The battlefield

It was unfair of me to post that- My daughter has Bi-Polar

To write a post of how I understand my daughter and have come to peace with Bi-Polar.  It was unfair to all those parents whose children were just diagnosed, or have been only dealing with it for the past couple of years to run across this mother and her acceptance of the fact that her daughter has Bi-polar disorder.

It was unfair to the millions of people suffering with this disorder whose parents haven’t come to grips with it. Who feel mis-understood and not accepted by their family and friends.

It’s unfair because I left out the 13 years prior to that post.  From the time she was diagnosed until just recently. So easy for me to speak now about how I have come to this place in my life, but it wasn’t always this way.   No, it has only been this way for a very short time.

I like to stay where it is now because it’s comfortable, because when soldiers come home from the war,they don’t like to speak of what they had to endure before they got home.   But the war changes us, and in order for anyone to understand it then someone who has gone before them must speak of it from the other side, the safe side, the coming home sort of speak.    So that the soldiers in the middle of it can find hope in the resemblance of someone else’s life that was and is much like their own.

Some people will tell me comparing having a child with Bi-polar and war is not a fair comparison, that war is hideous and horrendous and you lose people you love in war.    You children are sent somewhere far away to fight a fight they don’t understand or comprehend and you worry every single day that they won’t make it out alive.

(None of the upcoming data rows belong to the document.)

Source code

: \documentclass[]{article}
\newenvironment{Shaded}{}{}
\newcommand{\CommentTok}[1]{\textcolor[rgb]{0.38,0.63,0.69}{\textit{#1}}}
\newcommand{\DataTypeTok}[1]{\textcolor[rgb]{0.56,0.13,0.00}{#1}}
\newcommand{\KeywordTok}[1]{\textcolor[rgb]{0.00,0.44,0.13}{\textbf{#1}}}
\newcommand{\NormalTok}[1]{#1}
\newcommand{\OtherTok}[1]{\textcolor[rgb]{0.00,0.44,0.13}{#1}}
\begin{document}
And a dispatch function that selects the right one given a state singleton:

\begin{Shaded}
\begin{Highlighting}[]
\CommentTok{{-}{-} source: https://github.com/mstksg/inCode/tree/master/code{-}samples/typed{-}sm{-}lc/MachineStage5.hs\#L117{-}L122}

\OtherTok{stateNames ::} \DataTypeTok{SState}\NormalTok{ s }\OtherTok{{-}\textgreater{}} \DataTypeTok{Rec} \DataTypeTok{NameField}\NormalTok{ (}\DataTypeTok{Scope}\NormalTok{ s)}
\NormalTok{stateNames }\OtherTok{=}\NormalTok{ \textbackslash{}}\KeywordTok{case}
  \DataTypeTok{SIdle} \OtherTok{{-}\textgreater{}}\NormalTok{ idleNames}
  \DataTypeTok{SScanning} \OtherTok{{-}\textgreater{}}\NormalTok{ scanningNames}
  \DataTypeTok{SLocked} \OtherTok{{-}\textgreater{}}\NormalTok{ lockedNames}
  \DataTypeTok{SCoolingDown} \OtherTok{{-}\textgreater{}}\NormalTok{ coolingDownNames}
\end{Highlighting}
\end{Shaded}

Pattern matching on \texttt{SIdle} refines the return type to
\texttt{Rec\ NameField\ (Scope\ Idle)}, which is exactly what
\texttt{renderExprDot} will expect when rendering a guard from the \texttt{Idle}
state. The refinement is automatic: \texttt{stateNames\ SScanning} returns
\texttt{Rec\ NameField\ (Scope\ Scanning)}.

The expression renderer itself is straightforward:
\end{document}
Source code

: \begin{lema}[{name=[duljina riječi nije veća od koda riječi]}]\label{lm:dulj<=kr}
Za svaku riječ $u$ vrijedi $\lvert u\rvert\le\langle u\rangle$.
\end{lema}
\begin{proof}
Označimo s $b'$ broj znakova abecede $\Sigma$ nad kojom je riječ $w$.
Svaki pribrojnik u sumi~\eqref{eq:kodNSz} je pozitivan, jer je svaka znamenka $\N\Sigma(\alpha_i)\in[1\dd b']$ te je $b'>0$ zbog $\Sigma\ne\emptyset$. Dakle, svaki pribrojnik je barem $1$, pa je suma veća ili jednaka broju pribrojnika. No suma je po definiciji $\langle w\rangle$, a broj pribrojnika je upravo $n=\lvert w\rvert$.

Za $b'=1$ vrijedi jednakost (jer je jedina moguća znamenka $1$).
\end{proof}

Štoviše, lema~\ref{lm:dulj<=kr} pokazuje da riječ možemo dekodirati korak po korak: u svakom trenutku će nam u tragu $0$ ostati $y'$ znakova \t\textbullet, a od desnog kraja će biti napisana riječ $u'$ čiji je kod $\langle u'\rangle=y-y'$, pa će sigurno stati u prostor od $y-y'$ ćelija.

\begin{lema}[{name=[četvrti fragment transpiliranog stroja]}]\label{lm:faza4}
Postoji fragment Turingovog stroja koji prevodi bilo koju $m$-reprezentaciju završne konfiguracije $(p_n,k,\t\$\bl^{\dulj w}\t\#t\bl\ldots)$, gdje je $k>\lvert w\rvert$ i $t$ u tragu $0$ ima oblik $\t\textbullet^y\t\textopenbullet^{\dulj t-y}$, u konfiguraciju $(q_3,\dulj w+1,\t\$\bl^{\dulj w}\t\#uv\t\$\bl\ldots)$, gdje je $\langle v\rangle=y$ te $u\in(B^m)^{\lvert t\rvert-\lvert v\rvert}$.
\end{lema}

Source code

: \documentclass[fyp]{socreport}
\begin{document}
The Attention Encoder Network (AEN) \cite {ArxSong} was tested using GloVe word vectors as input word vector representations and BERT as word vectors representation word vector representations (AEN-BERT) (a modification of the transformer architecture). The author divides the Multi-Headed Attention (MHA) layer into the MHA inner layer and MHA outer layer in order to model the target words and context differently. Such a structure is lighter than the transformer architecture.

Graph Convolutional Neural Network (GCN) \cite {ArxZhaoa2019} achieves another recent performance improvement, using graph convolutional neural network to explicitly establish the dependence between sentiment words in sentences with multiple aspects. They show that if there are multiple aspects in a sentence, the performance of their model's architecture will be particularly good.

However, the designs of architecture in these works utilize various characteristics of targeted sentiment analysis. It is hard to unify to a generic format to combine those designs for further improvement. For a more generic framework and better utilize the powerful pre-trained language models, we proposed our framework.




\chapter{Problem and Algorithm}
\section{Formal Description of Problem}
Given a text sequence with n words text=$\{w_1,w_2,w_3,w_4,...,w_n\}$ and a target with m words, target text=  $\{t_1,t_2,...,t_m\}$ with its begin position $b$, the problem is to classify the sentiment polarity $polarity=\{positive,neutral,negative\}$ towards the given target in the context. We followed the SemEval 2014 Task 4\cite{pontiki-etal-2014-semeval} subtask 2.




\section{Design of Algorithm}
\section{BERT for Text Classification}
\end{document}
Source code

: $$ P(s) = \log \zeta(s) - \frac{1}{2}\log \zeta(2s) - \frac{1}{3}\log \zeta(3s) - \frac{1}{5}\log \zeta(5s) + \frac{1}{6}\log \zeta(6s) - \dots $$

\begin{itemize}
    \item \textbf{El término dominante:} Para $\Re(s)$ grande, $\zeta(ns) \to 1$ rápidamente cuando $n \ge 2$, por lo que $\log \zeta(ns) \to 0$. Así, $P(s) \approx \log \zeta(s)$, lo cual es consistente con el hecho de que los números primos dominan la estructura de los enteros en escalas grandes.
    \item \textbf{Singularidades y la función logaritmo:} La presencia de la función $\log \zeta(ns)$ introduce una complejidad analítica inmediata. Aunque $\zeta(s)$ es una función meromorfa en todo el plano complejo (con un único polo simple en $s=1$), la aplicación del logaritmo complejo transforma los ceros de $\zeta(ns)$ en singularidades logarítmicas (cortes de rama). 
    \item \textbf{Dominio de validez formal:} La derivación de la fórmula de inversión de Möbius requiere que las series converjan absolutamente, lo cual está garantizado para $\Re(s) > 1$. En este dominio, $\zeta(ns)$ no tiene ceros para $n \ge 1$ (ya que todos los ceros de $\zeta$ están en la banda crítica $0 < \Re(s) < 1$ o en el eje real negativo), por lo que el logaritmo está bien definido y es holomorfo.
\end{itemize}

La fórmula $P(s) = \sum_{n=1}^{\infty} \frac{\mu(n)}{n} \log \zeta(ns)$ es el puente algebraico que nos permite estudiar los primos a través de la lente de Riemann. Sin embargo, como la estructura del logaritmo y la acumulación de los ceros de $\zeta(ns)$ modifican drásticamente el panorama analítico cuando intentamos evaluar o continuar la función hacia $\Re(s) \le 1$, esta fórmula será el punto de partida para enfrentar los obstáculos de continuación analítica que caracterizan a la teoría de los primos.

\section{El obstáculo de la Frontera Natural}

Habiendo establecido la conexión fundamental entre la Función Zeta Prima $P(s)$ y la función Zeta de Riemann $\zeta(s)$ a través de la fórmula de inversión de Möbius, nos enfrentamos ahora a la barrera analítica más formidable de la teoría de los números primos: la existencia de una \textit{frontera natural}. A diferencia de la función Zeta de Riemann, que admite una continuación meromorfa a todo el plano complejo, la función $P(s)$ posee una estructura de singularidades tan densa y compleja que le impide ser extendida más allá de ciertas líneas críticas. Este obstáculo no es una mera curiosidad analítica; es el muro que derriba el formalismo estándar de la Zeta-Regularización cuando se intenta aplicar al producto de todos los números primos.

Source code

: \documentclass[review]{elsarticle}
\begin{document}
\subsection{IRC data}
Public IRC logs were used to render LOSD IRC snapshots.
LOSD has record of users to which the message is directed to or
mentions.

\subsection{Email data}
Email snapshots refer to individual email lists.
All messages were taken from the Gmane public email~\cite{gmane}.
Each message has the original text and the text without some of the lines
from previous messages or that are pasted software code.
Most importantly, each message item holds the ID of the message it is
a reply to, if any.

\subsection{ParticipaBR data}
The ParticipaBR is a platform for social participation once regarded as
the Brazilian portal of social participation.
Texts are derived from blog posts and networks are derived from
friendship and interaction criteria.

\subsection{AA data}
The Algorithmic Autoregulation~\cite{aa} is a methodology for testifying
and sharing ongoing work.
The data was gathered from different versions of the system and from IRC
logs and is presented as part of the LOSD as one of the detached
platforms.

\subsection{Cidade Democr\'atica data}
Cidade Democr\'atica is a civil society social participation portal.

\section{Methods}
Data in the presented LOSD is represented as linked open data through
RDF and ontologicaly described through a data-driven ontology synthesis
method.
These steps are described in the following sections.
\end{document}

You wake up every day wondering if this will be the day you get the knock on the door telling you that your child fought like a warrior but lost their life in the battle for freedom from the illness.

You hate this war, you don’t understand it, you pray for it to end.

This is exactly what having a child with Bi-Polar, Depression, Acute Anxiety is like. ( I don’t want to limit it to these diagnosis as I am sure it would ring true with 1000 others,  Autism, Borderline personality etc, but I can only speak from where I am on the battlefield.)

You go through the same steps after diagnosis as you do with the grieving of a death.  Please, don’t shrug your head right now and tell me it’s not the same , that my daughter didn’t die; because she did.   The daughter I was introduced to when this illness took over her and the daughter I had for the 17 years before that were not the same daughter.       I had to bury all the dreams I had ever had for her , for us,  for our family and reconfigure an entire life for all of us.

Step one: Denial and Isolation

The first time I heard the words medication and Bi-Polar my brain froze, it shut off, it went somewhere else- it went through the first 17 years of her life,  it played like a slow motion movie in my head .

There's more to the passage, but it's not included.